Figures without substance take the place of characters throughout
these pieces-though "In Loveland" and "Things That
Have Stopped Moving" provide narrators of some depth, relatively
speaking-and they differ little from one another (one example, among
many, of Sorrentino's resemblance to Wyndham Lewis). When named at
all, most are labelled Ben, Claire or Clara, and are animated types
rather than individuals. As an example, in "The Moon in Its
Flight", Rebecca and a young man fall in love, though the
likelihood of them having a future is out of their hands. This
offers an opportunity for the narrator to illustrate yet again the
falseness of fiction while taking a swipe at other, i.e. lesser,
artists: "Isn't there anyone, any magazine writer or avant-garde
filmmaker, any lover of life or dedicated optimist out there who
will move them toward a cottage..." so they can be alone?
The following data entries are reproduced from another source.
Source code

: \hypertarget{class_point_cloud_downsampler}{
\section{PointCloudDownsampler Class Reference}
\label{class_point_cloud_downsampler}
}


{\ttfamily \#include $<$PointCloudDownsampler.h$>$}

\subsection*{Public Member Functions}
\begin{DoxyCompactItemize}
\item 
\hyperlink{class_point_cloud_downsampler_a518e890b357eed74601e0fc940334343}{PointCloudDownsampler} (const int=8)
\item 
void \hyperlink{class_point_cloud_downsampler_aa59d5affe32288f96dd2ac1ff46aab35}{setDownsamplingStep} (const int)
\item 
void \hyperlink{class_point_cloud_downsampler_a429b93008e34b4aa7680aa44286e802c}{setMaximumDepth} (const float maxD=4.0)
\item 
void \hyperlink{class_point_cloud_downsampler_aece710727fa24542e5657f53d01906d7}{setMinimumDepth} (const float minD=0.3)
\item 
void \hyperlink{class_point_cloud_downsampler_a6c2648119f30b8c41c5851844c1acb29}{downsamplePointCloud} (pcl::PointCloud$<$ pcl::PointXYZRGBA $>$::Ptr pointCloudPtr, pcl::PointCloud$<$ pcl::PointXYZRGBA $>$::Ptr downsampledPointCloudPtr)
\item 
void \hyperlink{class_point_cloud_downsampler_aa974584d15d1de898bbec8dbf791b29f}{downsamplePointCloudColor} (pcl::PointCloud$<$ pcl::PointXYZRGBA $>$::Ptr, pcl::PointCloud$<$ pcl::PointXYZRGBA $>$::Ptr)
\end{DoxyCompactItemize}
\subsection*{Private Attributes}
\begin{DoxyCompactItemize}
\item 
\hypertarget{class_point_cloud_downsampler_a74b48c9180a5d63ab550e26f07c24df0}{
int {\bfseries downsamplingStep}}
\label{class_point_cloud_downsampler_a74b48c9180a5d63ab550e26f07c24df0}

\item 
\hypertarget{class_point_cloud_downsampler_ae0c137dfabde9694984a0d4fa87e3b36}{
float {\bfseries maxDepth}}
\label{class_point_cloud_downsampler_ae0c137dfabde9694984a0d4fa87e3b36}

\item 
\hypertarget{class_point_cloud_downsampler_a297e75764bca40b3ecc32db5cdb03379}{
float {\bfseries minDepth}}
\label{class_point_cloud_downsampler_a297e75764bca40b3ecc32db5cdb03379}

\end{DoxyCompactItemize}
In
a later piece, "Times Without Number", a note relates
that 118 sentences from "The Moon in Its Flight" are
combined with sentences plucked from works not written by Sorrentino.
(This is an exercise in style, like "A Beehive Arranged on
Humane Principles" which is written entirely in questions.)
By removing unique' sentences from one work, which many readers
would have comfortably regarded as suited to that work alone, and
placing them in another context, Sorrentino erases the circumstances
of the lovers. Their fate, their place in art, is abolished, and
the words used to convey their predicament can be cannibalized. The
narrator of "Psychopathology of Everyday Life" sums up
Sorrentino's approach: "...and while the specific nuances of
feeling manifested by the characters,' let me call them..."
There are no characters, only figures who possess no more reality'
than do the Aristotelian unities. It's a cruel world, wherein
"Art cannot rescue anybody from anything," as the narrator
admits at the end of "The Moon in Its Flight".
The notion of a controlling narrator is another device Sorrentino
plays with. The narrator occasionally will phrase things in a
haphazard way-"Some young man, Bill will do for a name";
"This is the McCoy!' I'll have him say, or something like it,
Oh boy!' perhaps." At other times there is a clear, if
unpredictable, flexing of narrative muscles, as when the narrator
of "Perdido" says of a young boy named Justin: "Where,
you may ask, was the child in this turmoil of art and love and
life?... He became dyslexic-known in those days as dumb,' hyperactive...
I could, as I don't have to tell you, have made him into a solid
citizen rather than a lout." Generally, the impression is that
the narrators form a set of clumsy fumblers trying to communicate,
while the narratives are meta-representations of what stories
supposedly look like. Yet there is no clumsiness on Sorrentino's
part.
The Moon in Its Flight is billed by its publishers (who also issued
Sorrentino's 2002 novel, Little Casino) as a collection of short
stories, which is probably necessary but seems inaccurate. While
"Lost In The Stars" is a weak meditation on the events
of September 11, 2001, the nineteen remaining pieces foreground
technique more than anything else, and frequently avoid any attempt
to tell a story'. In an interview published in 2001, Sorrentino
stated: "...I have always attempted to achieve a formal pattern
decided upon before I write, that is, I don't start with the idea
for a story, I start with the idea for realizing a form..."
This philosophy can put off some readers, for there is often
resistance to literary fiction if it is too literary. But Sorrentino
achieves his goals, and retains the company of the reader, by
combining a particular sense of humour (e.g., "The Dignity of
Labour", "It's Time to Call It A Day") with a firm
commitment to his aesthetic purposes. The Moon in Its Flight is a
refreshing work from a distinguished author.